- University: William Jewell College
- Head coach: Eddie Horn (1st season)
- Conference: GLVC
- Location: Liberty, Missouri, US
- Stadium: Dr. Luther D. Greene Stadium (capacity: 3,000)
- Nickname: Cardinals
- Colors: cardinal, black, and white
| Home | Away |

NCAA tournament appearances
- 2004, 2006, and 2010 (NAIA)

Conference tournament championships
- 2006 and 2010 (HAAC)

Conference regular season championships
- 2006 and 2010 (HAAC)

= William Jewell Cardinals men's soccer =

American college soccer team

The William Jewell Cardinals men's soccer team represents William Jewell College and competes in the Great Lakes Valley Conference (GLVC) of NCAA Division II. Playing their home games at Greene Stadium on the campus of William Jewell College in Liberty, Missouri, the WJC men's soccer team's home games are well attended by WJC students and the Kansas City soccer community.

== History ==
Prior to the 2011 season the Cardinals competed in the National Association of Intercollegiate Athletics (NAIA) as a member of the Heart of America Athletic Conference (HAAC). In 2007 The university began the four year transition process to NCAA Division II. The Cardinals men's soccer team won HAAC championship and 2006 and 2010 and received bids to the NAIA National Soccer Championship Tournament in 2004, 2006, and 2010. In addition the Cardinals were Region V Champions in 2006 and appeared in the NAIA National Final Four twice in 2006 and 2010. In 2011 the Cardinals will begin competing as a member of Division II in the Great Lakes Valley Conference (GLVC).

== Coaching staff ==
The Cardinals are coached by Eddie Horn. The Cardinals' coaching staff also includes assistant coach Adam James and goalkeeper coach Brad Anderson.
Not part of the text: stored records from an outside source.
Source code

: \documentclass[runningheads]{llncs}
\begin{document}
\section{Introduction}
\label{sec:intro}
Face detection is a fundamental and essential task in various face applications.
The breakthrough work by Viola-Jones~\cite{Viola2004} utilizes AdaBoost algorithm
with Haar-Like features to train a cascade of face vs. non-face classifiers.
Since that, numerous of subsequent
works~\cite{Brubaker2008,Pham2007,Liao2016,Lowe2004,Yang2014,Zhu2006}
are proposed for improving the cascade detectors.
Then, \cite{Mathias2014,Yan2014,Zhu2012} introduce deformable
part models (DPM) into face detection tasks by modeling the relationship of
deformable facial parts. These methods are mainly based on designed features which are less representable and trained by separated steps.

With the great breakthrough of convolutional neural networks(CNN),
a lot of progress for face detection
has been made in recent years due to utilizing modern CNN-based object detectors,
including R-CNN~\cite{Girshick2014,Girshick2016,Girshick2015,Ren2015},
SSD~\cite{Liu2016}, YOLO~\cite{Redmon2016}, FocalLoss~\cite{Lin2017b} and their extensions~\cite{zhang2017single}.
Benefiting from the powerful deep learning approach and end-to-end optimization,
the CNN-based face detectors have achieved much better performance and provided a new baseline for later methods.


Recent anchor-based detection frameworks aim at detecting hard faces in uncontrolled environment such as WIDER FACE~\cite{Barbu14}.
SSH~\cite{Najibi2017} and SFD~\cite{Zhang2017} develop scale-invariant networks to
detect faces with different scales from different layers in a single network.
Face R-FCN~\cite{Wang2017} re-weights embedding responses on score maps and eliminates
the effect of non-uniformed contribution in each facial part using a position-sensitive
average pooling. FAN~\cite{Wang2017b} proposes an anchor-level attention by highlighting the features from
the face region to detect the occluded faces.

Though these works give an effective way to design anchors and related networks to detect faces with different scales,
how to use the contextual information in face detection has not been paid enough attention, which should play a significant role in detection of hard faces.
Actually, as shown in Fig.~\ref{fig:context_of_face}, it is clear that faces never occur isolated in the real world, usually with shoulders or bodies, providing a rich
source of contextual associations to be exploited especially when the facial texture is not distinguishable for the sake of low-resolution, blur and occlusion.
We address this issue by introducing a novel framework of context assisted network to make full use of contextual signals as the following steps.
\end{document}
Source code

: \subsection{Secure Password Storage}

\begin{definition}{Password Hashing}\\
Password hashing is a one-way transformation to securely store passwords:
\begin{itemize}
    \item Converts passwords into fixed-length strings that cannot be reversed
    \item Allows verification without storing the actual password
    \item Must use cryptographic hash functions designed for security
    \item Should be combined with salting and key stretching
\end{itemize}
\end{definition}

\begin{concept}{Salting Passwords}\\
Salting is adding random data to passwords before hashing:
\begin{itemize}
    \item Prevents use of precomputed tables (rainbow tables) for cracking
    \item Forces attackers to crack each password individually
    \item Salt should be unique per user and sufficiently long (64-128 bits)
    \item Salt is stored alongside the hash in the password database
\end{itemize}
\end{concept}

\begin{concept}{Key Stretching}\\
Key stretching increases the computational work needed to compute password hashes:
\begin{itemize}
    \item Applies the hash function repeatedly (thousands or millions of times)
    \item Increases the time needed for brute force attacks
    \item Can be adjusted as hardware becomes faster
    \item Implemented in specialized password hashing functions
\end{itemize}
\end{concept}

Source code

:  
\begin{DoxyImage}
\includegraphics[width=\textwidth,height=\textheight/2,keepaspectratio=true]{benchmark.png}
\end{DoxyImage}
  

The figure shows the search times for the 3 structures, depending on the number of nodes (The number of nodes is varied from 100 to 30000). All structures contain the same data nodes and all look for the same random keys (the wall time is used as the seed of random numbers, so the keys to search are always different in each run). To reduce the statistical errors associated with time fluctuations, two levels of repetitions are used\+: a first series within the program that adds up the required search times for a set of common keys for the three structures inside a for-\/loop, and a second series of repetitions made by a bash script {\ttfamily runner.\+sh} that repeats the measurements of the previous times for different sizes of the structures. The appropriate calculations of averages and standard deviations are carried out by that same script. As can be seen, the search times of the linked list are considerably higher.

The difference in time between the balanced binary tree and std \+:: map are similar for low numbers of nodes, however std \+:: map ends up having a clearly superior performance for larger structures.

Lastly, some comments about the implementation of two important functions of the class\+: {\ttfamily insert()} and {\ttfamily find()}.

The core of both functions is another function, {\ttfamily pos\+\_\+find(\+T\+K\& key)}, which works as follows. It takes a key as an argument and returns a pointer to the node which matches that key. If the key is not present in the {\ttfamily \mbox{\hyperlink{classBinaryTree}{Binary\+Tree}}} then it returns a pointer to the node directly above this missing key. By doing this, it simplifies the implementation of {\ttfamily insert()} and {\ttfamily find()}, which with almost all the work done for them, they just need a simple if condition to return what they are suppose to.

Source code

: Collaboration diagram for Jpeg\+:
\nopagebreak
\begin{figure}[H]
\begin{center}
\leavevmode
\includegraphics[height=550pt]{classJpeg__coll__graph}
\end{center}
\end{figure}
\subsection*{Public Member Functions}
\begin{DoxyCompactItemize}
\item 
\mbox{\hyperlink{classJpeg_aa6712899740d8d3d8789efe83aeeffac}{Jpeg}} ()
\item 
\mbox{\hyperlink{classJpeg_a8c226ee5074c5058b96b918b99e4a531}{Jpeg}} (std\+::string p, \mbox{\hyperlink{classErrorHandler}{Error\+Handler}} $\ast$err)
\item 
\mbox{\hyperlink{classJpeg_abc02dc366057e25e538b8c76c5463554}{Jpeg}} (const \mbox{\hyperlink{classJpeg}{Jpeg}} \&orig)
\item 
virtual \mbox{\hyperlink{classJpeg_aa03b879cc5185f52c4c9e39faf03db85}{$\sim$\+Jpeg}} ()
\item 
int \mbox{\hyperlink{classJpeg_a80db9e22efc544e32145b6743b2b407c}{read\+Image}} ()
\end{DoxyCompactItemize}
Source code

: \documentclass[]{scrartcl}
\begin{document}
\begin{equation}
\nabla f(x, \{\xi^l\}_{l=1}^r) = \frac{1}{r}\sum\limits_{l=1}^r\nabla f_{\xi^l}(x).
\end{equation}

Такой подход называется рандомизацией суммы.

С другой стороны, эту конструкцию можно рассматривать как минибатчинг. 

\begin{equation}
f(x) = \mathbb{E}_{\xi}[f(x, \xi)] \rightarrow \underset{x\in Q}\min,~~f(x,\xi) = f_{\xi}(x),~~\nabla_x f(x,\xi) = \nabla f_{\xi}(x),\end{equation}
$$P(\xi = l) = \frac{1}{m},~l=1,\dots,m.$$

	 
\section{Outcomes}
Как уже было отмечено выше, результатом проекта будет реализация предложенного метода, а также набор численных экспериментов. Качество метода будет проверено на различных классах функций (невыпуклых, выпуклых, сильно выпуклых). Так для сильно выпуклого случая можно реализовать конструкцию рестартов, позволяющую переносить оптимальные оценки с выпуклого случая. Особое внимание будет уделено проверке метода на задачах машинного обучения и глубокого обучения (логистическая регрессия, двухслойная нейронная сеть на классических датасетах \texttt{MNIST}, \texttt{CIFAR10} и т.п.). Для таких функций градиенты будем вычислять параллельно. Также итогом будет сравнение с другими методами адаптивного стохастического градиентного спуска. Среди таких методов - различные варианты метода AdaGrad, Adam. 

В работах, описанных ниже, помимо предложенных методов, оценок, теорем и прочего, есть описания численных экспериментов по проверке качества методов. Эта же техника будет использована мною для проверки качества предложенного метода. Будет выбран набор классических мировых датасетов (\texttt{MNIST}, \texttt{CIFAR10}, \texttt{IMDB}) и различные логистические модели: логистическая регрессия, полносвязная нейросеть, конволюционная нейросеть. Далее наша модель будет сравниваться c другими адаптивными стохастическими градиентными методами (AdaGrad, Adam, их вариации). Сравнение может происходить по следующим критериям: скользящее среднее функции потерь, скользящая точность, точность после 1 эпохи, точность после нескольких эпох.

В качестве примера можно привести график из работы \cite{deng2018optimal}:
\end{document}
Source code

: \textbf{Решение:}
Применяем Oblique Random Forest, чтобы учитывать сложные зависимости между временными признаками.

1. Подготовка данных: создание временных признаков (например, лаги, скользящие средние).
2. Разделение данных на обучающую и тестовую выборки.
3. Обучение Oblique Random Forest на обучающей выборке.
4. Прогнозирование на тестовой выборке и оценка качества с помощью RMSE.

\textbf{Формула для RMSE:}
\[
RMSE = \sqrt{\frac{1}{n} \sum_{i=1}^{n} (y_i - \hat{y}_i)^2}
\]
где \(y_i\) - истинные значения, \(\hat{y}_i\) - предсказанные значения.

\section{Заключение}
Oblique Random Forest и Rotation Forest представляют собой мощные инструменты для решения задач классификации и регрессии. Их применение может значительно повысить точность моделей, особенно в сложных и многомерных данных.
== National Academic Team Honors ==

- 2009: William Jewell College men's soccer team is honored with the National Soccer Coaches Association (NSCAA) Team Academic Award.
- 2008: William Jewell College men's soccer team is honored with the National Soccer Coaches Association (NSCAA) Team Academic Award.
- 2007: William Jewell College men's soccer team is honored with the National Soccer Coaches Association (NSCAA) Team Academic Award.

== All Americans ==
William Jewell has had three NAIA All-American soccer players.
- Justin Beck (2010, NSCAA NAIA 2nd Team All America)
- Allan Nekuda (2006, NSCAA/adidas NAIA 1st Team All America)
- Josh Howard (2006, NSCAA/adidas NAIA 2nd Team All America)

===Academic All-American===
William Jewell has had 11 NAIA Academic All-American soccer players.
- Joshua Ehrhard, (2009, senior defender)
- Kyle Heiman (2009, junior goalkeeper)
- A.J. Shinabargar (2009, junior defender)
- Joshua Ehrhard (2008, junior midfielder)
- Garrett Jahn (2007 senior midfielder)
- Jacob Patton (2007, senior defender)
- Dusty Green (2006, senior midfielder)
- Garrett Jahn (2006, junior midfielder)
- Jacob Patton (2006, junior defender)
- Jake Wyllie (2005, senior midfielder)
- Jake Wyllie (2004, junior midfielder)

== Players in the Pros ==
- Josh Howard: signed contract with Söderhamns FF of the Swedish second division in 2009.
- Kevin Nekuda: Drafted in the second round of the 2008 Major Indoor Soccer League College Draft by the Orlando Sharks.
- Allan Nekuda: Drafted in the second round of the 2007 Major Indoor Soccer League College Draft by the Detroit Ignition.
- Blake Ryan: Drafted in the ninth round of the 2006 Major Indoor Soccer League Dispersal Draft by the Milwaukee Wave.